I'm not exactly sure how that will look or work. But definitely something I'm keen to explore and understand more to help ensure we dont miss it.
Also I think a language server written in roc would be a really great, "here is roc doing real things that are non trivial" example.
language servers do:
oh, interesting... writing the language server in roc. How would that work? as a plugin?
I'm really interested in this idea, it sounds great.
Would that need to be a custom platform?
We can look at how other language servers work.
i have few ideas, but one I quite like is having the compiler also be a roc platform.
That way you guarantee the language server will always work even if you have a different version of the compiler, but it can still release independently of the compiler.
The compiler could also expose apis over jsonrpc or the like and the language server could communicate that way.
I think choosing either one should allow us to switch to the other with very little hassle.
Eventually we should definitely expose both, having your compiler be able to be run as a service lets people build interesting tools with it, but also I think the platform approach would be better for the language server and making it super simple for people to build other tools in roc.
When you say the roc compiler, are you thinking the roc cli binary/executable?
Yup. You could start it with a special flag and it goes into "rpc mode" where you can send messages back and forth and get stuff out.

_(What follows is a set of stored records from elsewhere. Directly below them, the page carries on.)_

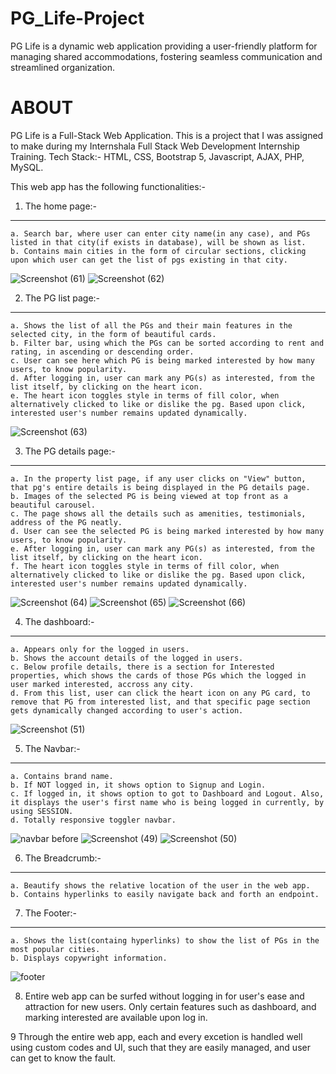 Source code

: 
# PG_Life-Project
PG Life is a dynamic web application providing a user-friendly platform for managing shared accommodations, fostering seamless communication and streamlined organization.

# ABOUT
PG Life is a Full-Stack Web Application. This is a project that I was assigned to make during my
Internshala Full Stack Web Development Internship Training.
Tech Stack:- HTML, CSS, Bootstrap 5, Javascript, AJAX, PHP, MySQL.

This web app has the following functionalities:-

1. The home page:-
--------------------
	a. Search bar, where user can enter city name(in any case), and PGs listed in that city(if exists in database), will be shown as list.
	b. Contains main cities in the form of circular sections, clicking upon which user can get the list of pgs existing in that city.
![Screenshot (61)](https://github.com/Khushiarora18/PG_Life-Project/assets/91714234/7b48bcfa-3536-4e37-bc80-eb5660e01978)
![Screenshot (62)](https://github.com/Khushiarora18/PG_Life-Project/assets/91714234/7fffbf69-f69d-4452-8971-0e2bd6eb4c6b)



2. The PG list page:-
----------------------
	a. Shows the list of all the PGs and their main features in the selected city, in the form of beautiful cards.
	b. Filter bar, using which the PGs can be sorted according to rent and rating, in ascending or descending order.
	c. User can see here which PG is being marked interested by how many users, to know popularity.
	d. After logging in, user can mark any PG(s) as interested, from the list itself, by clicking on the heart icon.
	e. The heart icon toggles style in terms of fill color, when alternatively clicked to like or dislike the pg. Based upon click, interested user's number remains updated dynamically.
![Screenshot (63)](https://github.com/Khushiarora18/PG_Life-Project/assets/91714234/186b30a1-b529-4cdb-ba8c-525264196026)


3. The PG details page:-
-------------------------
	a. In the property list page, if any user clicks on "View" button, that pg's entire details is being displayed in the PG details page.
	b. Images of the selected PG is being viewed at top front as a beautiful carousel.
	c. The page shows all the details such as amenities, testimonials, address of the PG neatly.
	d. User can see the selected PG is being marked interested by how many users, to know popularity.
	e. After logging in, user can mark any PG(s) as interested, from the list itself, by clicking on the heart icon.
	f. The heart icon toggles style in terms of fill color, when alternatively clicked to like or dislike the pg. Based upon click, interested user's number remains updated dynamically.
![Screenshot (64)](https://github.com/Khushiarora18/PG_Life-Project/assets/91714234/915279a4-74f1-45ee-92f9-b3d7ca7b9637)
![Screenshot (65)](https://github.com/Khushiarora18/PG_Life-Project/assets/91714234/a09d1965-2db7-499c-9f19-c3a7e87edf89)
![Screenshot (66)](https://github.com/Khushiarora18/PG_Life-Project/assets/91714234/76d75550-be07-460c-a8f2-441705fda131)




4. The dashboard:-
--------------------
	a. Appears only for the logged in users.
	b. Shows the account details of the logged in users.
	c. Below profile details, there is a section for Interested properties, which shows the cards of those PGs which the logged in user marked interested, accross any city.
	d. From this list, user can click the heart icon on any PG card, to remove that PG from interested list, and that specific page section gets dynamically changed according to user's action.
![Screenshot (51)](https://github.com/Khushiarora18/PG_Life-Project/assets/91714234/c2a585ec-df06-44c4-b04d-958493f466af)


5. The Navbar:-
----------------
	a. Contains brand name.
	b. If NOT logged in, it shows option to Signup and Login.
	c. If logged in, it shows option to got to Dashboard and Logout. Also, it displays the user's first name who is being logged in currently, by using SESSION.
	d. Totally responsive toggler navbar.
![navbar before](https://github.com/Khushiarora18/PG_Life-Project/assets/91714234/4f0b7df5-7114-42a6-955c-2730b759db5f)
![Screenshot (49)](https://github.com/Khushiarora18/PG_Life-Project/assets/91714234/44e6e92e-0312-4ef8-bf2b-b1e8e9e12ad2)
![Screenshot (50)](https://github.com/Khushiarora18/PG_Life-Project/assets/91714234/fbff323e-8f17-40d3-9985-f8e536467b6d)

6. The Breadcrumb:-
--------------------
	a. Beautify shows the relative location of the user in the web app.
	b. Contains hyperlinks to easily navigate back and forth an endpoint.


7. The Footer:-
-----------------
	a. Shows the list(containg hyperlinks) to show the list of PGs in the most popular cities.
	b. Displays copywright information.
![footer](https://github.com/Khushiarora18/PG_Life-Project/assets/91714234/5ff59cca-5cb8-4d41-a386-a24e5c4bd8dc)


8. Entire web app can be surfed without logging in for user's ease and attraction for new users. Only 	certain features such as dashboard, and marking interested are available upon log in.
  

9 Through the entire web app, each and every excetion is handled well using custom codes and UI,	such that they are easily managed, and user can get to know the fault.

In the short term, I think a platform for roc would be the best choice though. Again, it's a good way to show off our cool features, with a real word use case
yeah it could work like glue
where instead of gleam lsp
you run something like roc tooling lsp.roc
and then lsp.roc
works like rust-glue.roc
in that its platform is provided by the compiler, and lsp.roc
plays the role of translating direct function calls to/from the compiler into the language server protocol
I think that's a good solution for now.
In the longer term it may be nice to be able to release changes to the language server without updating roc as a whole (not sure how often you plan to do releases).

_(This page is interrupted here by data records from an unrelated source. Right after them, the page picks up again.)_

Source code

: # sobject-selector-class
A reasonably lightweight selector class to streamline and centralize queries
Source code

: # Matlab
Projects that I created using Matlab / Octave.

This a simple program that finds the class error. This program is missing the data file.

If so I was thinking we could have a platform that produces it's own standalone binary and uses the compiler as a library. That way the language server can be bumped separate to the compiler because it bundles its own copy of the compiler.
I had a chat to @Luke Boswell earlier today about this.
I think it would be great if we could make the "roc tooling" platform be more than just a language server.
If we try to keep everything pretty general purpose on the zig side, getting ast, different IR, types, symbols etc, then we could easily create a base for other analysis tools, like linters, or codegen etc. All written in roc
yeah I do think that type of thing seems reasonable
I like the "linting" philosophy where it's not so much about enforcing arbitrary stylistic preferences as it is about project-specific invariants
e.g. "we have decided to move away from doing things in this way that we used to, and the tool's job is to fail the build if that way is used in any new code, with exceptions carved out for old code"
I think one day it would be really cool if we could do things like create linting rules using the refcount IR.
That way we could create a lint that says "hey this platform expects to be able to reuse this buffer, and you're storing an extra reference to it here"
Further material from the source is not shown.